=== Exercise materials ===

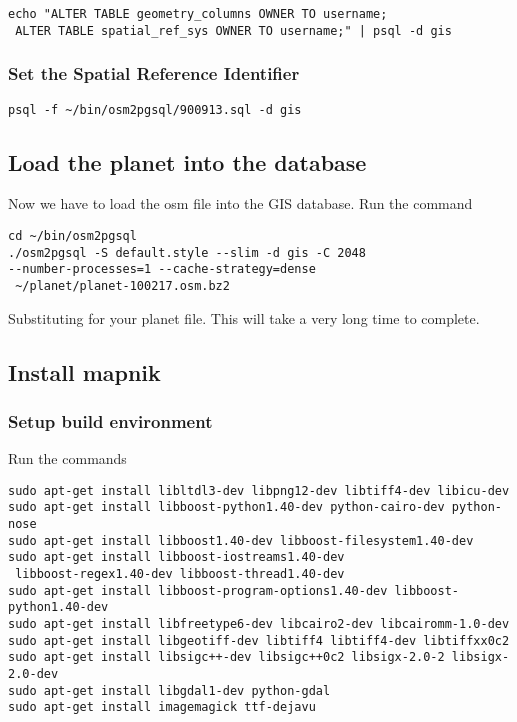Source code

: \begin{verbatim}
echo "ALTER TABLE geometry_columns OWNER TO username;
 ALTER TABLE spatial_ref_sys OWNER TO username;" | psql -d gis
\end{verbatim}

\subsubsection{Set the Spatial Reference Identifier}

\begin{verbatim}
psql -f ~/bin/osm2pgsql/900913.sql -d gis
\end{verbatim}

\subsection{Load the planet into the database}

Now we have to load the osm file into the GIS database. Run the command 

\begin{verbatim}
cd ~/bin/osm2pgsql
./osm2pgsql -S default.style --slim -d gis -C 2048 
--number-processes=1 --cache-strategy=dense
 ~/planet/planet-100217.osm.bz2
\end{verbatim}

Substituting for your planet file. This will take a very long time to complete.

\subsection{Install mapnik}

\subsubsection{Setup build environment}

Run the commands
\begin{verbatim}
sudo apt-get install libltdl3-dev libpng12-dev libtiff4-dev libicu-dev
sudo apt-get install libboost-python1.40-dev python-cairo-dev python-nose
sudo apt-get install libboost1.40-dev libboost-filesystem1.40-dev
sudo apt-get install libboost-iostreams1.40-dev
 libboost-regex1.40-dev libboost-thread1.40-dev
sudo apt-get install libboost-program-options1.40-dev libboost-python1.40-dev
sudo apt-get install libfreetype6-dev libcairo2-dev libcairomm-1.0-dev
sudo apt-get install libgeotiff-dev libtiff4 libtiff4-dev libtiffxx0c2
sudo apt-get install libsigc++-dev libsigc++0c2 libsigx-2.0-2 libsigx-2.0-dev
sudo apt-get install libgdal1-dev python-gdal
sudo apt-get install imagemagick ttf-dejavu
\end{verbatim}

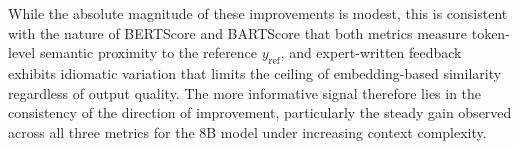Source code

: \documentclass[conference,a4paper]{IEEEtran}
\begin{document}

\begin{table}[htbp]
\caption{Quantitative Evaluation Results (F1 Scores) per Variant}
\centering
\scriptsize
{}
\label{tab:quant_results}
\end{table}

While the absolute magnitude of these improvements 
is modest, this is consistent with the nature of 
BERTScore and BARTScore that both metrics measure 
token-level semantic proximity to the reference 
$y_{\text{ref}}$, and expert-written feedback 
exhibits idiomatic variation that limits the 
ceiling of embedding-based similarity regardless 
of output quality. The more informative signal 
therefore lies in the consistency of the direction 
of improvement, particularly the steady gain 
observed across all three metrics for the 8B model 
under increasing context complexity.

\end{document}

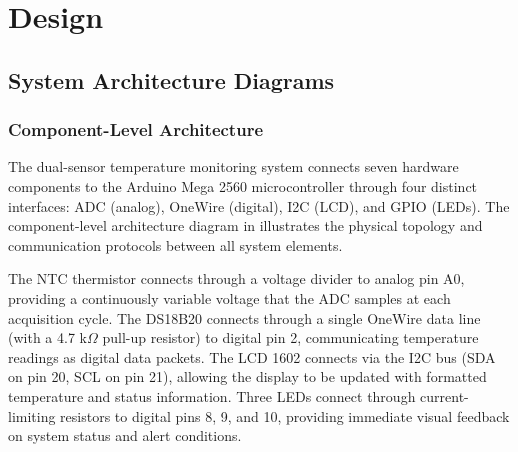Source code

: \section{Design}

\subsection{System Architecture Diagrams}

\subsubsection{Component-Level Architecture}

The dual-sensor temperature monitoring system connects seven hardware components to the Arduino Mega 2560 microcontroller through four distinct interfaces: ADC (analog), OneWire (digital), I2C (LCD), and GPIO (LEDs). The component-level architecture diagram in  illustrates the physical topology and communication protocols between all system elements.

The NTC thermistor connects through a voltage divider to analog pin A0, providing a continuously variable voltage that the ADC samples at each acquisition cycle. The DS18B20 connects through a single OneWire data line (with a 4.7 k$\Omega$ pull-up resistor) to digital pin 2, communicating temperature readings as digital data packets. The LCD 1602 connects via the I2C bus (SDA on pin 20, SCL on pin 21), allowing the display to be updated with formatted temperature and status information. Three LEDs connect through current-limiting resistors to digital pins 8, 9, and 10, providing immediate visual feedback on system status and alert conditions.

===

Work instructions: Only the text of the entries above is to be given again, exactly, with the pictures left out.

Solution:
Source code

: \begin{verbatim}
echo "ALTER TABLE geometry_columns OWNER TO username;
 ALTER TABLE spatial_ref_sys OWNER TO username;" | psql -d gis
\end{verbatim}

\subsubsection{Set the Spatial Reference Identifier}

\begin{verbatim}
psql -f ~/bin/osm2pgsql/900913.sql -d gis
\end{verbatim}

\subsection{Load the planet into the database}

Now we have to load the osm file into the GIS database. Run the command 

\begin{verbatim}
cd ~/bin/osm2pgsql
./osm2pgsql -S default.style --slim -d gis -C 2048 
--number-processes=1 --cache-strategy=dense
 ~/planet/planet-100217.osm.bz2
\end{verbatim}

Substituting for your planet file. This will take a very long time to complete.

\subsection{Install mapnik}

\subsubsection{Setup build environment}

Run the commands
\begin{verbatim}
sudo apt-get install libltdl3-dev libpng12-dev libtiff4-dev libicu-dev
sudo apt-get install libboost-python1.40-dev python-cairo-dev python-nose
sudo apt-get install libboost1.40-dev libboost-filesystem1.40-dev
sudo apt-get install libboost-iostreams1.40-dev
 libboost-regex1.40-dev libboost-thread1.40-dev
sudo apt-get install libboost-program-options1.40-dev libboost-python1.40-dev
sudo apt-get install libfreetype6-dev libcairo2-dev libcairomm-1.0-dev
sudo apt-get install libgeotiff-dev libtiff4 libtiff4-dev libtiffxx0c2
sudo apt-get install libsigc++-dev libsigc++0c2 libsigx-2.0-2 libsigx-2.0-dev
sudo apt-get install libgdal1-dev python-gdal
sudo apt-get install imagemagick ttf-dejavu
\end{verbatim}

Source code

: \documentclass[conference,a4paper]{IEEEtran}
\begin{document}

\begin{table}[htbp]
\caption{Quantitative Evaluation Results (F1 Scores) per Variant}
\centering
\scriptsize
{}
\label{tab:quant_results}
\end{table}

While the absolute magnitude of these improvements 
is modest, this is consistent with the nature of 
BERTScore and BARTScore that both metrics measure 
token-level semantic proximity to the reference 
$y_{\text{ref}}$, and expert-written feedback 
exhibits idiomatic variation that limits the 
ceiling of embedding-based similarity regardless 
of output quality. The more informative signal 
therefore lies in the consistency of the direction 
of improvement, particularly the steady gain 
observed across all three metrics for the 8B model 
under increasing context complexity.

\end{document}

Source code

: \section{Design}

\subsection{System Architecture Diagrams}

\subsubsection{Component-Level Architecture}

The dual-sensor temperature monitoring system connects seven hardware components to the Arduino Mega 2560 microcontroller through four distinct interfaces: ADC (analog), OneWire (digital), I2C (LCD), and GPIO (LEDs). The component-level architecture diagram in  illustrates the physical topology and communication protocols between all system elements.

The NTC thermistor connects through a voltage divider to analog pin A0, providing a continuously variable voltage that the ADC samples at each acquisition cycle. The DS18B20 connects through a single OneWire data line (with a 4.7 k$\Omega$ pull-up resistor) to digital pin 2, communicating temperature readings as digital data packets. The LCD 1602 connects via the I2C bus (SDA on pin 20, SCL on pin 21), allowing the display to be updated with formatted temperature and status information. Three LEDs connect through current-limiting resistors to digital pins 8, 9, and 10, providing immediate visual feedback on system status and alert conditions.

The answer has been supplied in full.